--- AVAILABLE DATA ---
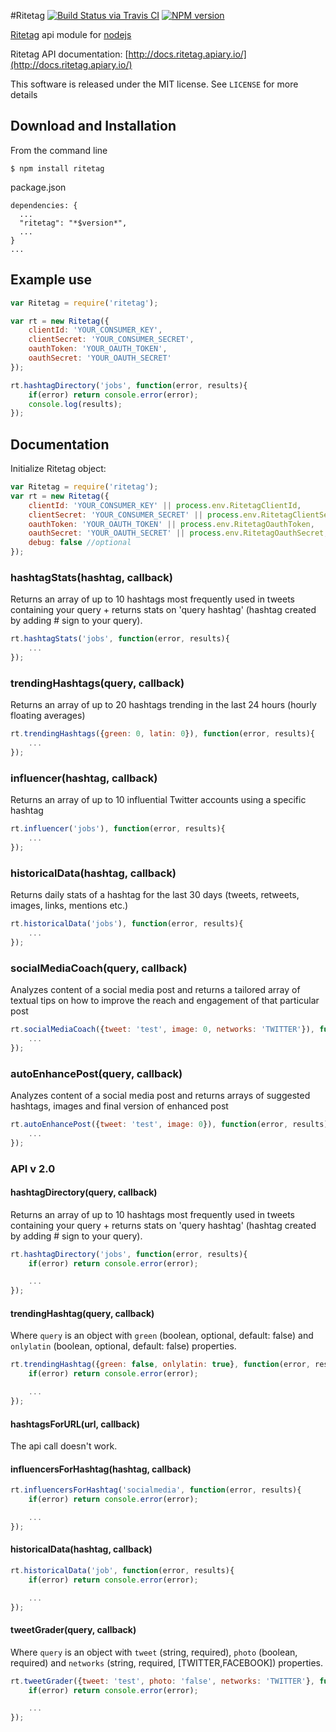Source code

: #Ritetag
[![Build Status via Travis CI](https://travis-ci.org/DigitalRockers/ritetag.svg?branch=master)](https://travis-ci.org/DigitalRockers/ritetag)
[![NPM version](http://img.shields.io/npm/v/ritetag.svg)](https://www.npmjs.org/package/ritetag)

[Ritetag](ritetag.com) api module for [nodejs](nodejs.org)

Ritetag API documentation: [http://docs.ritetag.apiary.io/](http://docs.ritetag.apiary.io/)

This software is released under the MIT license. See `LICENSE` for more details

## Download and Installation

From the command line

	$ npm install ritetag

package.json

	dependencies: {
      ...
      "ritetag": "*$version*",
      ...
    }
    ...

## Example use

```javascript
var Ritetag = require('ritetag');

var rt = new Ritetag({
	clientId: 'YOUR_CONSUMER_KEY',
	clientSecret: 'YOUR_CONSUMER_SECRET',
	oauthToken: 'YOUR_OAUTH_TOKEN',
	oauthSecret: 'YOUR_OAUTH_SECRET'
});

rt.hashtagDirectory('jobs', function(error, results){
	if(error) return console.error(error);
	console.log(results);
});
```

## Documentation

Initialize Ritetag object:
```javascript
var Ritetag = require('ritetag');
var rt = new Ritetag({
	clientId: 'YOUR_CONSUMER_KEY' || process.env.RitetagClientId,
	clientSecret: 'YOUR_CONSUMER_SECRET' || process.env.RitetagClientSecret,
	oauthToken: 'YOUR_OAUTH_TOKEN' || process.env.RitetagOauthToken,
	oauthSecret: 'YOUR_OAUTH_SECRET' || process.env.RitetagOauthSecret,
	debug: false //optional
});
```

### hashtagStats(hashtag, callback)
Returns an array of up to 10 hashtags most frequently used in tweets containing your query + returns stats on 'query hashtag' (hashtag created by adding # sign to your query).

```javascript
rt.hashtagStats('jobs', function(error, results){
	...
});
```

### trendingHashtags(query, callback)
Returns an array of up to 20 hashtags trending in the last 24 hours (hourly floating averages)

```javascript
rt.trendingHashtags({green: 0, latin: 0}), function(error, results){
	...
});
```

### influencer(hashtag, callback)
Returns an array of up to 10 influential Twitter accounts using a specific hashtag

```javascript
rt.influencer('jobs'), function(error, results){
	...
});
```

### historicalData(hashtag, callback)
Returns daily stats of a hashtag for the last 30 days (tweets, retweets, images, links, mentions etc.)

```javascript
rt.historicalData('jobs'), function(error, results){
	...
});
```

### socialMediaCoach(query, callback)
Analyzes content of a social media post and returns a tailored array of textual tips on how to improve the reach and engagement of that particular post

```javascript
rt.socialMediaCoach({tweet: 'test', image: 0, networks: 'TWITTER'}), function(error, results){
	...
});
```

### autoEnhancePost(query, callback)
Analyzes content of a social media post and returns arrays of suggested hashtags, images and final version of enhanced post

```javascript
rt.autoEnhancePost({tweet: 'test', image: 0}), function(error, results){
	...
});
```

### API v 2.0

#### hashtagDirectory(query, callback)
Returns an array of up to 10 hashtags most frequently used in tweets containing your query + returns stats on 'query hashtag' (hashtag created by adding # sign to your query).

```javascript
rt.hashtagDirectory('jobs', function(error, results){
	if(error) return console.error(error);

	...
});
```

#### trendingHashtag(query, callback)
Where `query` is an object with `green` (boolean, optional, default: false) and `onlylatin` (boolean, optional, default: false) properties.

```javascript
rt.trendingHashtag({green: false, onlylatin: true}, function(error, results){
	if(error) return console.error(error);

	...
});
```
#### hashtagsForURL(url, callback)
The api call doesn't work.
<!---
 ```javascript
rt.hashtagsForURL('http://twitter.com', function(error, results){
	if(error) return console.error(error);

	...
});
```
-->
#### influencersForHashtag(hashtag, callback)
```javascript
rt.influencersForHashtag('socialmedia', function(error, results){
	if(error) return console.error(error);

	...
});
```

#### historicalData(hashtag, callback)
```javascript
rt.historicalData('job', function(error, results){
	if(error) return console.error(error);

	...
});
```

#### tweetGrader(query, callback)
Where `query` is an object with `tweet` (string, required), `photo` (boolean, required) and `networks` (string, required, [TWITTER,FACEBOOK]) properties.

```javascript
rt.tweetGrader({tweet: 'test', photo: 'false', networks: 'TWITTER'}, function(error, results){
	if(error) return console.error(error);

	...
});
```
---
[WORK TO COMPLETE] Report the number of lines in the listing that include the string "socialMediaCoach"; give nothing but the number.

[RESULT OF THIS EXERCISE] 2